MSScvm (MSS clear-view-mask) is an automated cloud and cloud shadow identification system for Landsat MSS imagery. It is an important contribution to the field of large-volume Landsat image processing, as it provides an efficient means of identifying and removing cloud and cloud shadow pixels from inclusion in image mosaics, composites, and time series analysis.
Similar cloud and cloud shadow identification systems for Landsat TM, ETM+, and OLI imagery have been developed and have played a crucial role in facilitating the current trend of large-area and dense time series analysis.
MSScvm was developed to provide the same service to MSS data so that it could more easily be incorporated with TM, ETM+ and OLI data to produce 42+ year spectral chronologies representing the longest satellite-derived earth observation dataset. This extended record provides information on long-term Earth surface changes, including forest dynamics, desertification, urbanization, glacier recession, and coastal inundation. It also has the benefit of increasing the observation frequency of cyclic and sporadic events, such as drought, insect outbreaks, wildfire, and floods. Furthermore, utilization of the full 42+ years of Landsat imagery sets an example of effectual resource use and supports the need for continuity of Landsat missions to provide seamless spatial and temporal coverage into the future.

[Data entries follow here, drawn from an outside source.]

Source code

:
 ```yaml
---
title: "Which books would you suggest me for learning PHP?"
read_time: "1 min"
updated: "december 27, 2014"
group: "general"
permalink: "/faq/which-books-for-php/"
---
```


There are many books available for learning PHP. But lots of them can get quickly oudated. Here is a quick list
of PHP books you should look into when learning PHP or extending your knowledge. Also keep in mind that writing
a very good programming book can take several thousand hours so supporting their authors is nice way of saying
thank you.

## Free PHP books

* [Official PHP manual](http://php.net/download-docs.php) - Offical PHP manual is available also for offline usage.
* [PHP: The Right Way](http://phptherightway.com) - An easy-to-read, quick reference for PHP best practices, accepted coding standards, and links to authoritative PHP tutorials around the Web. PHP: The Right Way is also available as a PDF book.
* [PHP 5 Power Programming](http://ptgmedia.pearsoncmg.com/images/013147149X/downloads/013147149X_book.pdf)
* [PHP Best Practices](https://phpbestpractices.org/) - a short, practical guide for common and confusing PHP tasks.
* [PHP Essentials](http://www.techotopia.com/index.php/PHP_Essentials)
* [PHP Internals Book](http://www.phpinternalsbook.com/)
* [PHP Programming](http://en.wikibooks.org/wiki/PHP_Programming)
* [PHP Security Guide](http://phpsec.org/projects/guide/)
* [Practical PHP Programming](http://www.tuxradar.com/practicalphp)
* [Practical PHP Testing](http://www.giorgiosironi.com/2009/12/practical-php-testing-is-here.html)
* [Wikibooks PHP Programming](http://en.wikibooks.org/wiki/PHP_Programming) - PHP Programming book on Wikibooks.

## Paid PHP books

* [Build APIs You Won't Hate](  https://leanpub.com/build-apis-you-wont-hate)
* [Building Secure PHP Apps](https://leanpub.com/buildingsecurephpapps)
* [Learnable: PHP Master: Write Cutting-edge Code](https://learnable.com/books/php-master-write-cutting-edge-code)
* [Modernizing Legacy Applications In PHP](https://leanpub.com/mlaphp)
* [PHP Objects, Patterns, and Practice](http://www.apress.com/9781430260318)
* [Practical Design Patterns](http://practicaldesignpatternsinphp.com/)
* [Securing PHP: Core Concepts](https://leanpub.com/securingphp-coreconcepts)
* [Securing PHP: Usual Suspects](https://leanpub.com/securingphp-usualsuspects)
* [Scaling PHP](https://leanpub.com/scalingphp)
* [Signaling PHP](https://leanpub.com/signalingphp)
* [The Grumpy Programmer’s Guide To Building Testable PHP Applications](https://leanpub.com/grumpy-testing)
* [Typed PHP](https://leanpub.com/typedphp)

Clouds and their shadows block or reduce satellite sensors' view of Earth surface features, obscuring spectral information characteristic of clear-sky viewing. This spectral deviation from clear-sky view can cause false change in a change detection analysis and conceals true land cover, which can reduce the accuracy and information content of map products where cloud-free images are not available. As a result, cloud and cloud shadow identification and masking are important and often necessary pre-processing steps.
The algorithm is specific to the unique spectral characteristics of MSS data, relying on a simple, rule-based approach. Clouds are identified based on green band brightness and the normalized difference between the green and red bands, while cloud shadows are identified by near infrared band darkness and cloud projection. A digital elevation model is incorporated to correct for topography-induced illumination variation and aid in identifying water.
The MSScvm program is written in the R programming language and distributed as an R package for straightforward installation and easy use.
Besides creating cloud and cloud shadow masks, MSScvm will also prepare MSS images downloaded from EarthExplorer by decompressing, stacking, and converting DN values to TOA radiance and/or reflectance.